WHAT YOU ARE ASKED TO DO:
Each line that contains the word "include" is to be copied from the records below.

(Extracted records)
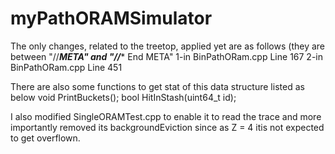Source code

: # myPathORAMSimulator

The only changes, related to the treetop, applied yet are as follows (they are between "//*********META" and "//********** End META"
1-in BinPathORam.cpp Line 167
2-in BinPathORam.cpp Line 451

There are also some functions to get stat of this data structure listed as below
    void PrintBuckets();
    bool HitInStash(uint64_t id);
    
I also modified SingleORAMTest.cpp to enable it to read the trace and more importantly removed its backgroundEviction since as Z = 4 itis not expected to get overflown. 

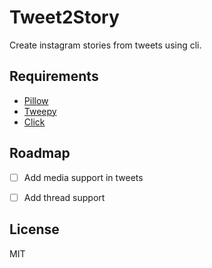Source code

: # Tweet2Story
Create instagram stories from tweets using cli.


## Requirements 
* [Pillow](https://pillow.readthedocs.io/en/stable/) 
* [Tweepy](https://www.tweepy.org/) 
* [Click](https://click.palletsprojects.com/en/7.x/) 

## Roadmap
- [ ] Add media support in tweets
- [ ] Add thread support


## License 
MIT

---

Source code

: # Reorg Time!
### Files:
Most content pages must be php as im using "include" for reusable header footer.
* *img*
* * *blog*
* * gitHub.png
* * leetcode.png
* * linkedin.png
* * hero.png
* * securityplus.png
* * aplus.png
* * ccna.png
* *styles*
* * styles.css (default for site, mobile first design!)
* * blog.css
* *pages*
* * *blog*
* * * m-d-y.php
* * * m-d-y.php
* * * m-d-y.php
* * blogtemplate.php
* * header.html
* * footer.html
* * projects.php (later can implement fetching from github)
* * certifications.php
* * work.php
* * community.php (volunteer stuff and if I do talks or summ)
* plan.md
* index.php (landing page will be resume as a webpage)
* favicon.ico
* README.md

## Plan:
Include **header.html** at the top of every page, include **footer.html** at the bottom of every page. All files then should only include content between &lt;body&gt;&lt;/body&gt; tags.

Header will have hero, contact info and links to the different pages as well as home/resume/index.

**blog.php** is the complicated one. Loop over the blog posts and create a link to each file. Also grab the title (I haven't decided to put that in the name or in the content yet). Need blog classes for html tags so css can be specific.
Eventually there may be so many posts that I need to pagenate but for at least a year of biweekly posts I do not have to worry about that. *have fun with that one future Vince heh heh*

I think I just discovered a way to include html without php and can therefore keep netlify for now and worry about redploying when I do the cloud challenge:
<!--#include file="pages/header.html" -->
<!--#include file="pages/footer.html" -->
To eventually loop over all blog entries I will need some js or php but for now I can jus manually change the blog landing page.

EXERCISE RESULT:
Most content pages must be php as im using "include" for reusable header footer.
Include **header.html** at the top of every page, include **footer.html** at the bottom of every page. All files then should only include content between &lt;body&gt;&lt;/body&gt; tags.
I think I just discovered a way to include html without php and can therefore keep netlify for now and worry about redploying when I do the cloud challenge:
<!--#include file="pages/header.html" -->
<!--#include file="pages/footer.html" -->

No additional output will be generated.